--- START ---

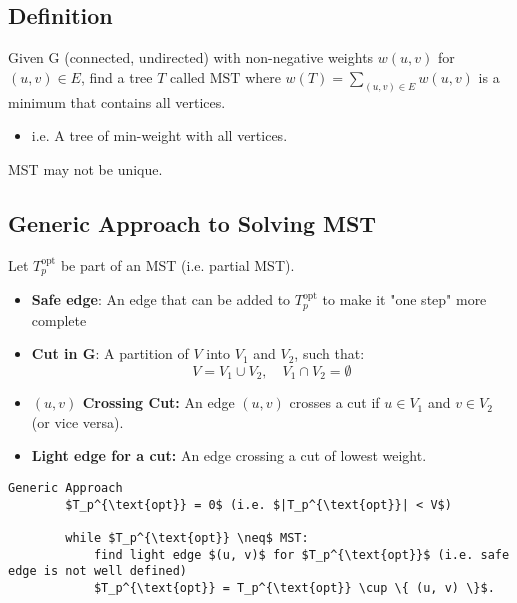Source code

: \subsection{Definition}
\begin{definition}
    Given G (connected, undirected) with non-negative weights $w(u,v)$ for $(u,v) \in E$, find a tree $T$ called $\text{MST}$ where $w(T) = \sum_{(u,v) \in E} w(u,v)$ is a minimum that contains all vertices. 
    \begin{itemize}
        \item i.e. A tree of min-weight with all vertices.
    \end{itemize}
\end{definition}

\begin{warning}
    MST may not be unique.
\end{warning}

\subsection{Generic Approach to Solving MST}
\begin{intuition}
    Let \( T_p^{\text{opt}} \) be part of an MST (i.e. partial MST).
    \begin{itemize}
        \item \textbf{Safe edge}: An edge that can be added to \( T_p^{\text{opt}} \) to make it "one step" more complete

        \item \textbf{Cut in G}: A partition of \( V \) into \( V_1 \) and \( V_2 \), such that:
        \[
        V = V_1 \cup V_2, \quad V_1 \cap V_2 = \emptyset
        \]
        \item \textbf{$(u,v)$ Crossing Cut:} An edge \( (u, v) \) crosses a cut if \( u \in V_1 \) and \( v \in V_2 \) (or vice versa).
        \item \textbf{Light edge for a cut:} An edge crossing a cut of lowest weight.
    \end{itemize}

    \begin{lstlisting}[mathescape]
        Generic Approach 
        $T_p^{\text{opt}} = 0$ (i.e. $|T_p^{\text{opt}}| < V$)
        
        while $T_p^{\text{opt}} \neq$ MST:
            find light edge $(u, v)$ for $T_p^{\text{opt}}$ (i.e. safe edge is not well defined)
            $T_p^{\text{opt}} = T_p^{\text{opt}} \cup \{ (u, v) \}$.
        \end{lstlisting}        
\end{intuition}

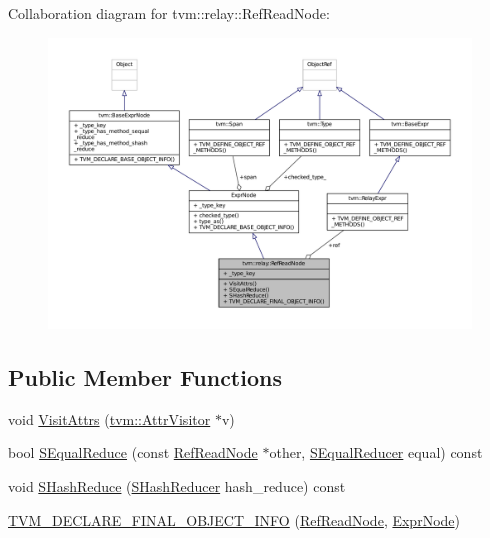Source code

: Collaboration diagram for tvm\+:\+:relay\+:\+:Ref\+Read\+Node\+:
\nopagebreak
\begin{figure}[H]
\begin{center}
\leavevmode
\includegraphics[width=350pt]{classtvm_1_1relay_1_1RefReadNode__coll__graph}
\end{center}
\end{figure}
\subsection*{Public Member Functions}
\begin{DoxyCompactItemize}
\item 
void \hyperlink{classtvm_1_1relay_1_1RefReadNode_a70ea5750f981305f04d0c851e0b46970}{Visit\+Attrs} (\hyperlink{classtvm_1_1AttrVisitor}{tvm\+::\+Attr\+Visitor} $\ast$v)
\item 
bool \hyperlink{classtvm_1_1relay_1_1RefReadNode_a0fabbd159dcfd7ed071f82a679a2cf70}{S\+Equal\+Reduce} (const \hyperlink{classtvm_1_1relay_1_1RefReadNode}{Ref\+Read\+Node} $\ast$other, \hyperlink{classtvm_1_1SEqualReducer}{S\+Equal\+Reducer} equal) const 
\item 
void \hyperlink{classtvm_1_1relay_1_1RefReadNode_ac61f084ccf338ca8dfd2b1319f25cc06}{S\+Hash\+Reduce} (\hyperlink{classtvm_1_1SHashReducer}{S\+Hash\+Reducer} hash\+\_\+reduce) const 
\item 
\hyperlink{classtvm_1_1relay_1_1RefReadNode_af8d21104f0e48e955ec8c007918f9fbe}{T\+V\+M\+\_\+\+D\+E\+C\+L\+A\+R\+E\+\_\+\+F\+I\+N\+A\+L\+\_\+\+O\+B\+J\+E\+C\+T\+\_\+\+I\+N\+FO} (\hyperlink{classtvm_1_1relay_1_1RefReadNode}{Ref\+Read\+Node}, \hyperlink{namespacetvm_1_1relay_a387f18e050d016c52ea6c4781e7cff6c}{Expr\+Node})
\end{DoxyCompactItemize}
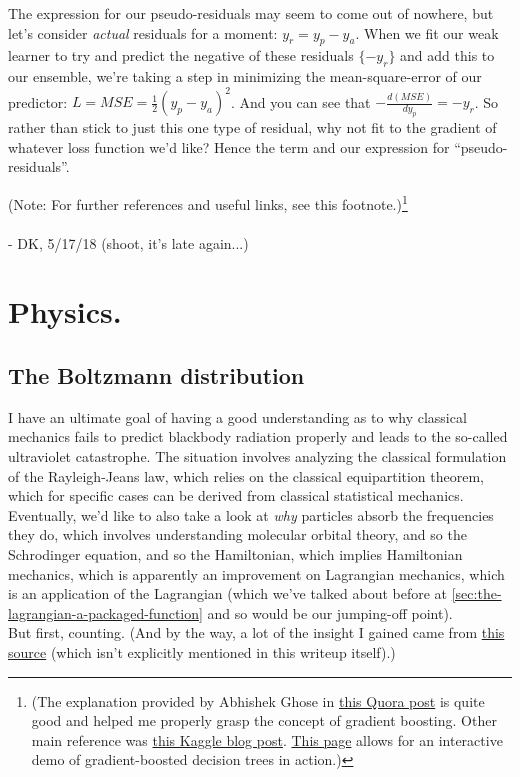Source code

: \documentclass[letterpaper,12pt]{report}
\begin{document}
The expression for our pseudo-residuals may seem to come out of nowhere, but let's
consider \emph{actual} residuals for a moment: \(y_r = y_p - y_a\). When we fit
our weak learner to try and predict the negative of these residuals \(\{-y_r\}\) 
and add this to our ensemble, 
we're taking a step in minimizing the mean-square-error
of our predictor: \(L = MSE = \frac{1}{2} \left(y_p - y_a\right)^2\). And you can see that
\(- \frac{d(MSE)}{dy_p} = -y_r\). So rather than stick to just this one type of residual,
why not fit to the gradient of whatever loss function we'd like? 
Hence the term and our expression for ``pseudo-residuals''.

(Note: For further references and useful links, see this footnote.)\footnote{
(The explanation provided by Abhishek Ghose in \href{https://www.quora.com/What-is-an-intuitive-explanation-of-Gradient-Boosting}
{this Quora post} is quite good and helped me properly grasp
the concept of gradient boosting. Other main reference was
\href{http://blog.kaggle.com/2017/01/23/a-kaggle-master-explains-gradient-boosting/}
{this Kaggle blog post}. \href{http://arogozhnikov.github.io/2016/07/05/gradient_boosting_playground.html}
{This page} allows for an interactive demo of gradient-boosted decision trees in action.)
}
\\
\\
- DK, 5/17/18 (shoot, it's late again...)

\chapter{Physics.}\label{chapter:physics}



\section{The Boltzmann distribution}



I have an ultimate goal of having a good understanding as to why classical mechanics
fails to predict blackbody radiation properly and leads to the so-called ultraviolet
catastrophe. The situation involves analyzing the classical formulation of the
Rayleigh-Jeans law, which relies on the classical equipartition theorem, which for specific
cases can be derived from classical statistical mechanics.
\\
Eventually, we'd like to also take a look at \emph{why} particles absorb the frequencies
they do, which involves understanding molecular orbital theory, and so the Schrodinger equation,
and so the Hamiltonian, which implies Hamiltonian mechanics, which is apparently an improvement
on Lagrangian mechanics, which is an application of the Lagrangian (which 
we've talked about before at
\ref{sec:the-lagrangian-a-packaged-function}
and so would be our
jumping-off point).
\\
But first, counting. (And by the way, a lot of the insight I gained came from
\href{https://courses.physics.ucsd.edu/2017/Spring/physics4e/boltzmann.pdf}
{this source} (which isn't explicitly mentioned in this writeup itself).)
\end{document}
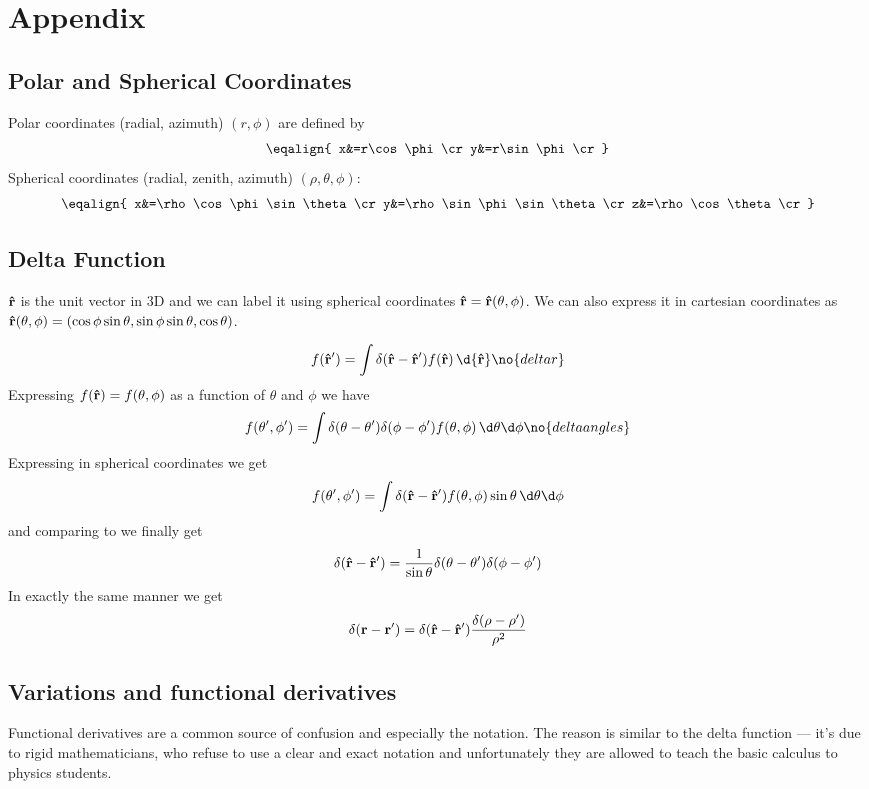 \chapter{Appendix}

\section{Polar and Spherical Coordinates}

Polar coordinates (radial, azimuth) $(r,\phi)$ are defined by
$$\eqalign{
x&=r\cos\phi\cr
y&=r\sin\phi\cr
}$$
Spherical coordinates (radial, zenith, azimuth) $(\rho,\theta,\phi)$:
$$\eqalign{
x&=\rho\cos\phi\sin\theta\cr
y&=\rho\sin\phi\sin\theta\cr
z&=\rho\cos\theta\cr
}$$

\section{Delta Function}

${\bf\hat r}$ is the unit vector in 3D and we can label it using
spherical coordinates ${\bf\hat r}={\bf\hat r}(\theta,\phi)$. We can also
express it in cartesian coordinates as 
${\bf\hat r}(\theta,\phi)=(\cos\phi\sin\theta,\sin\phi\sin\theta,\cos\theta)$.

$$f({\bf\hat r'})=\int\delta({\bf\hat r}-{\bf\hat r'})f({\bf\hat r})\,\d
{\bf\hat r}\no{deltar}$$
Expressing $f({\bf\hat r})=f(\theta,\phi)$ as a function of $\theta$ and $\phi$
we have
$$f(\theta',\phi')=\int\delta(\theta-\theta')\delta(\phi-\phi')
f(\theta,\phi)\,\d\theta\d\phi\no{deltaangles}$$
Expressing  in spherical coordinates we get
$$f(\theta',\phi')=\int\delta({\bf\hat r}-{\bf\hat r'})
f(\theta,\phi)\sin\theta\,\d\theta\d\phi$$
and comparing to  we finally get
$$\delta({\bf\hat r}-{\bf\hat r'})={1\over\sin\theta}
\delta(\theta-\theta')\delta(\phi-\phi')$$
In exactly the same manner we get
$$\delta({\bf r}-{\bf r'})=\delta({\bf\hat r}-{\bf\hat r'})
{\delta(\rho-\rho')\over\rho^2}$$

\section{Variations and functional derivatives}

Functional derivatives are a common source of confusion and especially the
notation. The reason is similar to the delta function --- it's due to rigid
mathematicians, who refuse to use a clear and exact notation and unfortunately
they are allowed to teach the basic calculus to physics students.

--- END ---

Would you copy, unchanged, the stretch of the records above that begins at the line containing "cases can be" and ends at the line containing "But first, counting.", and only that?

→ **Your response**:
cases can be derived from classical statistical mechanics.
\\
Eventually, we'd like to also take a look at \emph{why} particles absorb the frequencies
they do, which involves understanding molecular orbital theory, and so the Schrodinger equation,
and so the Hamiltonian, which implies Hamiltonian mechanics, which is apparently an improvement
on Lagrangian mechanics, which is an application of the Lagrangian (which 
we've talked about before at
\ref{sec:the-lagrangian-a-packaged-function}
and so would be our
jumping-off point).
\\
But first, counting. (And by the way, a lot of the insight I gained came from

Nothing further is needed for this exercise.